Carol - The Blessings Counter

Tuesday, October 28, 2014

Counting availability.

We are on Day 28 of my Write 31 Days challenge. I am still here but I would not be being completely honest if I didn't confess that I am relieved this is the last week. (Sorry Markeitha....I know you have enjoyed the journey and I just love you for that!)

Today I am thinking about how many times God has closed a door that I desperately wanted him to open.

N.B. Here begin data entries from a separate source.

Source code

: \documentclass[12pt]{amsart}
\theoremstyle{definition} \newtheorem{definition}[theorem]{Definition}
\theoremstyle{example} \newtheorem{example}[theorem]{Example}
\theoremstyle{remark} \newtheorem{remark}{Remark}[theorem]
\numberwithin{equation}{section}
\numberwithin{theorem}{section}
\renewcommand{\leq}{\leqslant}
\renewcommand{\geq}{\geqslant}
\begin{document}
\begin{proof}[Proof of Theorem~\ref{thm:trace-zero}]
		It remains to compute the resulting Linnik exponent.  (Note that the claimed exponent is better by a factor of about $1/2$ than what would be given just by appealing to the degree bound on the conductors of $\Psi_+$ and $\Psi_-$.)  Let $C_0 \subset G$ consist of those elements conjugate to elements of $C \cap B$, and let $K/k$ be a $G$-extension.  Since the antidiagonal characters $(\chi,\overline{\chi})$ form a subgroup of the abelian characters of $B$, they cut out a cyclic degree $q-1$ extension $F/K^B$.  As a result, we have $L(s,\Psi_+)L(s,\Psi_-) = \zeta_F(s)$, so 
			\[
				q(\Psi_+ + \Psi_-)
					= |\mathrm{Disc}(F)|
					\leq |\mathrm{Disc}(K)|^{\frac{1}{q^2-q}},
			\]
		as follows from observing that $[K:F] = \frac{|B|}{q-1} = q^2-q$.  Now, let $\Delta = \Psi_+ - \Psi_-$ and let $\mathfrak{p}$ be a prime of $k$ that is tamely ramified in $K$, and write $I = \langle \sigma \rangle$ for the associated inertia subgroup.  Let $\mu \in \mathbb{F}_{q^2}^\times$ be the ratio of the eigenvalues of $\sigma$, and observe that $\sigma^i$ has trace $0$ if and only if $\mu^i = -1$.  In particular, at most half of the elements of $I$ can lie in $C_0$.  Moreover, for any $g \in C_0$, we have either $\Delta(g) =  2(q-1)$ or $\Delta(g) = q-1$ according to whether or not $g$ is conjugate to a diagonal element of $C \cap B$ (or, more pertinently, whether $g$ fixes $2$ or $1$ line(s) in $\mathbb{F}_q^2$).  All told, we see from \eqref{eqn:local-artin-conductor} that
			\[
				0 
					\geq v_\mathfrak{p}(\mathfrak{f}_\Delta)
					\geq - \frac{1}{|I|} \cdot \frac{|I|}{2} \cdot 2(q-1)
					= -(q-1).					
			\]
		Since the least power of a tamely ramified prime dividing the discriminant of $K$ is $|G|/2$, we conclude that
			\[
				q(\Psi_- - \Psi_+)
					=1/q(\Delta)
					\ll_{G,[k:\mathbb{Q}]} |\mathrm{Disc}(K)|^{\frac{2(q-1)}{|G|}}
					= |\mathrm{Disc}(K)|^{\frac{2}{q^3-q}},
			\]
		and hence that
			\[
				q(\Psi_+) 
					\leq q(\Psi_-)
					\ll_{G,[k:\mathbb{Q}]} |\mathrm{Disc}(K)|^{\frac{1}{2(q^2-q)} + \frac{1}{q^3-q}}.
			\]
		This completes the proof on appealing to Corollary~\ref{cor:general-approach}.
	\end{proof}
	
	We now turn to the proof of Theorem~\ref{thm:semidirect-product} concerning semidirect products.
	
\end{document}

January 28, 1999 -- "Have I told you that Benjamin's big thing now is answering questions with 'no' or 'OK'. I"m not sure why he uses OK instead of YES but he does! Well, tonight he was soooo tired...he hadn't napped well at all and it was dinnertime so he was past ready for sleep. He was crying at the table and I said 'Benjamin, do you want some more xxx? And he would just keeping crying with everything I asked. Then I said, 'Well, would you like for Mommy to get you some ice cream?' He looked up at me with a big smile (in mid-cry mind you!) and said, 'OK!' It was so  hilarious."




This apple did not fall far from the Mama-tree. As a matter of fact I am pretty sure God feels with me almost daily the way I felt with Benjamin sitting in his little high chair before he even turned two.

"Carol, let me give you things that are good for you -- trials, challenges, hardships."

I kick and scream and cry like crazy.

"Carol, here is a easy task. It won't grow you, or strengthen your walk. It won't make you the woman I know you can be. But it is sweet, easy and completely palatable."

Me, mid-cry: "I'll take it, Lord."

Sigh.

Parenting has taught me more about my relationship with God than anything in my life. As adorable as my one-year-old was asking for ice cream, I don't want to be a petulant child.

Grow me in the areas that count, Lord. Take me where YOU can use me. Place me in situations that test me, change me and serve you -- even if they taste like green beans to a baby.

I am ready. I am willing. And I know I serve a God who counts my availability way more than my abilities.